--- RECORDS SHOWN Enclosed Below ---

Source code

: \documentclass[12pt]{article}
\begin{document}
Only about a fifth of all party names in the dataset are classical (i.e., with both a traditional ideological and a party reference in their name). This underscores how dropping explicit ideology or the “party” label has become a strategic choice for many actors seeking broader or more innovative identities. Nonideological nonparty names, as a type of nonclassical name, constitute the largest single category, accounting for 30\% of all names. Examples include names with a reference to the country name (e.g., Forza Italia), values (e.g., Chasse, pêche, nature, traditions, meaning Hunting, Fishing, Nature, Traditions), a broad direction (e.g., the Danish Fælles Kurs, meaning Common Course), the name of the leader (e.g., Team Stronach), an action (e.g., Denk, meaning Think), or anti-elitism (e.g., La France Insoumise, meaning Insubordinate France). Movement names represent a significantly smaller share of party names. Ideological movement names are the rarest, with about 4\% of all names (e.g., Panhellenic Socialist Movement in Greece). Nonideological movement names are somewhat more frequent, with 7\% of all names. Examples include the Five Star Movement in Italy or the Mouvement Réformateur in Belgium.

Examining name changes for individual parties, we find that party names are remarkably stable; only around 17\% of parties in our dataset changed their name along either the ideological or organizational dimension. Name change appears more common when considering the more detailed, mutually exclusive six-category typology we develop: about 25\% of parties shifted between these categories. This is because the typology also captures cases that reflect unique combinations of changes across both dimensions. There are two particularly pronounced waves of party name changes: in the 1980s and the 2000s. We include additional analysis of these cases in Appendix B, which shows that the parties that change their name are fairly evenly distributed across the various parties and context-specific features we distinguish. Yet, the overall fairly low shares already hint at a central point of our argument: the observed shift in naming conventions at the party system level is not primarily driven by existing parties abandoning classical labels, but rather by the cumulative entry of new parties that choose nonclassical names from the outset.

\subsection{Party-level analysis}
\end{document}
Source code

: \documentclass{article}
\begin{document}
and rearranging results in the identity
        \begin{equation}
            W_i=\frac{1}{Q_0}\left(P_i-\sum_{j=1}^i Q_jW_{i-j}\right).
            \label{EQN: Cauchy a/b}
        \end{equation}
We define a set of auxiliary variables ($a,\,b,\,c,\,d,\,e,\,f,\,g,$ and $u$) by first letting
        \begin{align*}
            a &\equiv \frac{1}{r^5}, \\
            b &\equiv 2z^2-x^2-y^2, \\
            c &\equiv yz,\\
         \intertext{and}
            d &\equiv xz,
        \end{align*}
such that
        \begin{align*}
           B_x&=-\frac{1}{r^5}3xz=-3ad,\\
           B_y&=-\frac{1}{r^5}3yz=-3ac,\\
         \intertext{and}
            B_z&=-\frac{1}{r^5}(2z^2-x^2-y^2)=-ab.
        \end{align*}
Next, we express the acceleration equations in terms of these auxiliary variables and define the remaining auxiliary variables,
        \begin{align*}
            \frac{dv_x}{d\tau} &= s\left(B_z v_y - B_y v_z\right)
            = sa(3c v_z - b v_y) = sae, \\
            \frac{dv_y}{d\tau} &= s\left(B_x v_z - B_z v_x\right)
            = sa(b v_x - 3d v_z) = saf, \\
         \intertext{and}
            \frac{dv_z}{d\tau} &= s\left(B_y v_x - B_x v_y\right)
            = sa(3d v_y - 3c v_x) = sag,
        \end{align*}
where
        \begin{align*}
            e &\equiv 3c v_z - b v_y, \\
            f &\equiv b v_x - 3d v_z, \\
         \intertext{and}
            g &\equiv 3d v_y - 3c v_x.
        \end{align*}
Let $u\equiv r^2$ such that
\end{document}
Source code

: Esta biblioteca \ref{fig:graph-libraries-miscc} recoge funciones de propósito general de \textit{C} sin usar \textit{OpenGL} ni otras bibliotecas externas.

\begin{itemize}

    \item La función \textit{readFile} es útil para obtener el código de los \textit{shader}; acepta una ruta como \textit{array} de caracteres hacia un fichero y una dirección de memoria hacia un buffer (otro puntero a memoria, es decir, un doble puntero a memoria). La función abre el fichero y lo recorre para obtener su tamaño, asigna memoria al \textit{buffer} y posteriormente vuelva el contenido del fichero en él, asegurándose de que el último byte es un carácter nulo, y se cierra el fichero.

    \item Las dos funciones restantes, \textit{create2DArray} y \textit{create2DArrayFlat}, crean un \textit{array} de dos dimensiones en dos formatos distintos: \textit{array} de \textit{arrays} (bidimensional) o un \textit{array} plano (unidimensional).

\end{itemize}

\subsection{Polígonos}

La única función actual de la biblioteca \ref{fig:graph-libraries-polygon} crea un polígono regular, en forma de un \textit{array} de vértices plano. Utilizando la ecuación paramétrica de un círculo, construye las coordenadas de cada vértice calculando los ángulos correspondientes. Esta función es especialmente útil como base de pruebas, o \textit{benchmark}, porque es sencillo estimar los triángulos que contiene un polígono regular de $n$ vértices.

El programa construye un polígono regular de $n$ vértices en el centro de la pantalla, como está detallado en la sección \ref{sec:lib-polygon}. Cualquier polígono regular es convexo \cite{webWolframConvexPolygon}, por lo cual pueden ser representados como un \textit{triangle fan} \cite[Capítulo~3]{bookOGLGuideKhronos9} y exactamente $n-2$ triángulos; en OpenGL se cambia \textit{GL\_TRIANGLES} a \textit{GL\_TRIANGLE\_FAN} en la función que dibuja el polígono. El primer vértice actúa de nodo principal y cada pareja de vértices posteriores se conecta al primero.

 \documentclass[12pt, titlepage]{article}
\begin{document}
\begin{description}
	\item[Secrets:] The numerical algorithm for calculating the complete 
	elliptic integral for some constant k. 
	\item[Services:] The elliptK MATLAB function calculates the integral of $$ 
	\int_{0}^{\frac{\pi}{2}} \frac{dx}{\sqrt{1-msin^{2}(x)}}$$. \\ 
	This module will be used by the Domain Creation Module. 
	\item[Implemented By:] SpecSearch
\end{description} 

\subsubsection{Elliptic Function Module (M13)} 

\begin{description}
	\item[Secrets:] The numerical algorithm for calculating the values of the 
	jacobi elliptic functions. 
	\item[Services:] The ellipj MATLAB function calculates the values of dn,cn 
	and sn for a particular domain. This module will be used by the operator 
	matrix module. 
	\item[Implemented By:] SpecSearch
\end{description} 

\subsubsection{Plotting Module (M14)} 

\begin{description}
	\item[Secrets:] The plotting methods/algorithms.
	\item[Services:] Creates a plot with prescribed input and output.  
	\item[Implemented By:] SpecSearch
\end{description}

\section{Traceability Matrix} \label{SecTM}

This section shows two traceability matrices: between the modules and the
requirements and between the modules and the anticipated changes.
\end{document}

--- End of Enclosed RECORDS SHOWN ---

◆ ASSIGNED TASK:
The data above should be copied exactly, with no line omitted.

◆ ANSWER TO THIS TASK:
Source code

: \documentclass[12pt]{article}
\begin{document}
Only about a fifth of all party names in the dataset are classical (i.e., with both a traditional ideological and a party reference in their name). This underscores how dropping explicit ideology or the “party” label has become a strategic choice for many actors seeking broader or more innovative identities. Nonideological nonparty names, as a type of nonclassical name, constitute the largest single category, accounting for 30\% of all names. Examples include names with a reference to the country name (e.g., Forza Italia), values (e.g., Chasse, pêche, nature, traditions, meaning Hunting, Fishing, Nature, Traditions), a broad direction (e.g., the Danish Fælles Kurs, meaning Common Course), the name of the leader (e.g., Team Stronach), an action (e.g., Denk, meaning Think), or anti-elitism (e.g., La France Insoumise, meaning Insubordinate France). Movement names represent a significantly smaller share of party names. Ideological movement names are the rarest, with about 4\% of all names (e.g., Panhellenic Socialist Movement in Greece). Nonideological movement names are somewhat more frequent, with 7\% of all names. Examples include the Five Star Movement in Italy or the Mouvement Réformateur in Belgium.

Examining name changes for individual parties, we find that party names are remarkably stable; only around 17\% of parties in our dataset changed their name along either the ideological or organizational dimension. Name change appears more common when considering the more detailed, mutually exclusive six-category typology we develop: about 25\% of parties shifted between these categories. This is because the typology also captures cases that reflect unique combinations of changes across both dimensions. There are two particularly pronounced waves of party name changes: in the 1980s and the 2000s. We include additional analysis of these cases in Appendix B, which shows that the parties that change their name are fairly evenly distributed across the various parties and context-specific features we distinguish. Yet, the overall fairly low shares already hint at a central point of our argument: the observed shift in naming conventions at the party system level is not primarily driven by existing parties abandoning classical labels, but rather by the cumulative entry of new parties that choose nonclassical names from the outset.

\subsection{Party-level analysis}
\end{document}
Source code

: \documentclass{article}
\begin{document}
and rearranging results in the identity
        \begin{equation}
            W_i=\frac{1}{Q_0}\left(P_i-\sum_{j=1}^i Q_jW_{i-j}\right).
            \label{EQN: Cauchy a/b}
        \end{equation}
We define a set of auxiliary variables ($a,\,b,\,c,\,d,\,e,\,f,\,g,$ and $u$) by first letting
        \begin{align*}
            a &\equiv \frac{1}{r^5}, \\
            b &\equiv 2z^2-x^2-y^2, \\
            c &\equiv yz,\\
         \intertext{and}
            d &\equiv xz,
        \end{align*}
such that
        \begin{align*}
           B_x&=-\frac{1}{r^5}3xz=-3ad,\\
           B_y&=-\frac{1}{r^5}3yz=-3ac,\\
         \intertext{and}
            B_z&=-\frac{1}{r^5}(2z^2-x^2-y^2)=-ab.
        \end{align*}
Next, we express the acceleration equations in terms of these auxiliary variables and define the remaining auxiliary variables,
        \begin{align*}
            \frac{dv_x}{d\tau} &= s\left(B_z v_y - B_y v_z\right)
            = sa(3c v_z - b v_y) = sae, \\
            \frac{dv_y}{d\tau} &= s\left(B_x v_z - B_z v_x\right)
            = sa(b v_x - 3d v_z) = saf, \\
         \intertext{and}
            \frac{dv_z}{d\tau} &= s\left(B_y v_x - B_x v_y\right)
            = sa(3d v_y - 3c v_x) = sag,
        \end{align*}
where
        \begin{align*}
            e &\equiv 3c v_z - b v_y, \\
            f &\equiv b v_x - 3d v_z, \\
         \intertext{and}
            g &\equiv 3d v_y - 3c v_x.
        \end{align*}
Let $u\equiv r^2$ such that
\end{document}
Source code

: Esta biblioteca \ref{fig:graph-libraries-miscc} recoge funciones de propósito general de \textit{C} sin usar \textit{OpenGL} ni otras bibliotecas externas.

\begin{itemize}

    \item La función \textit{readFile} es útil para obtener el código de los \textit{shader}; acepta una ruta como \textit{array} de caracteres hacia un fichero y una dirección de memoria hacia un buffer (otro puntero a memoria, es decir, un doble puntero a memoria). La función abre el fichero y lo recorre para obtener su tamaño, asigna memoria al \textit{buffer} y posteriormente vuelva el contenido del fichero en él, asegurándose de que el último byte es un carácter nulo, y se cierra el fichero.

    \item Las dos funciones restantes, \textit{create2DArray} y \textit{create2DArrayFlat}, crean un \textit{array} de dos dimensiones en dos formatos distintos: \textit{array} de \textit{arrays} (bidimensional) o un \textit{array} plano (unidimensional).

\end{itemize}

\subsection{Polígonos}

La única función actual de la biblioteca \ref{fig:graph-libraries-polygon} crea un polígono regular, en forma de un \textit{array} de vértices plano. Utilizando la ecuación paramétrica de un círculo, construye las coordenadas de cada vértice calculando los ángulos correspondientes. Esta función es especialmente útil como base de pruebas, o \textit{benchmark}, porque es sencillo estimar los triángulos que contiene un polígono regular de $n$ vértices.

El programa construye un polígono regular de $n$ vértices en el centro de la pantalla, como está detallado en la sección \ref{sec:lib-polygon}. Cualquier polígono regular es convexo \cite{webWolframConvexPolygon}, por lo cual pueden ser representados como un \textit{triangle fan} \cite[Capítulo~3]{bookOGLGuideKhronos9} y exactamente $n-2$ triángulos; en OpenGL se cambia \textit{GL\_TRIANGLES} a \textit{GL\_TRIANGLE\_FAN} en la función que dibuja el polígono. El primer vértice actúa de nodo principal y cada pareja de vértices posteriores se conecta al primero.

 \documentclass[12pt, titlepage]{article}
\begin{document}
\begin{description}
	\item[Secrets:] The numerical algorithm for calculating the complete 
	elliptic integral for some constant k. 
	\item[Services:] The elliptK MATLAB function calculates the integral of $$ 
	\int_{0}^{\frac{\pi}{2}} \frac{dx}{\sqrt{1-msin^{2}(x)}}$$. \\ 
	This module will be used by the Domain Creation Module. 
	\item[Implemented By:] SpecSearch
\end{description} 

\subsubsection{Elliptic Function Module (M13)} 

\begin{description}
	\item[Secrets:] The numerical algorithm for calculating the values of the 
	jacobi elliptic functions. 
	\item[Services:] The ellipj MATLAB function calculates the values of dn,cn 
	and sn for a particular domain. This module will be used by the operator 
	matrix module. 
	\item[Implemented By:] SpecSearch
\end{description} 

\subsubsection{Plotting Module (M14)} 

\begin{description}
	\item[Secrets:] The plotting methods/algorithms.
	\item[Services:] Creates a plot with prescribed input and output.  
	\item[Implemented By:] SpecSearch
\end{description}

\section{Traceability Matrix} \label{SecTM}

This section shows two traceability matrices: between the modules and the
requirements and between the modules and the anticipated changes.
\end{document}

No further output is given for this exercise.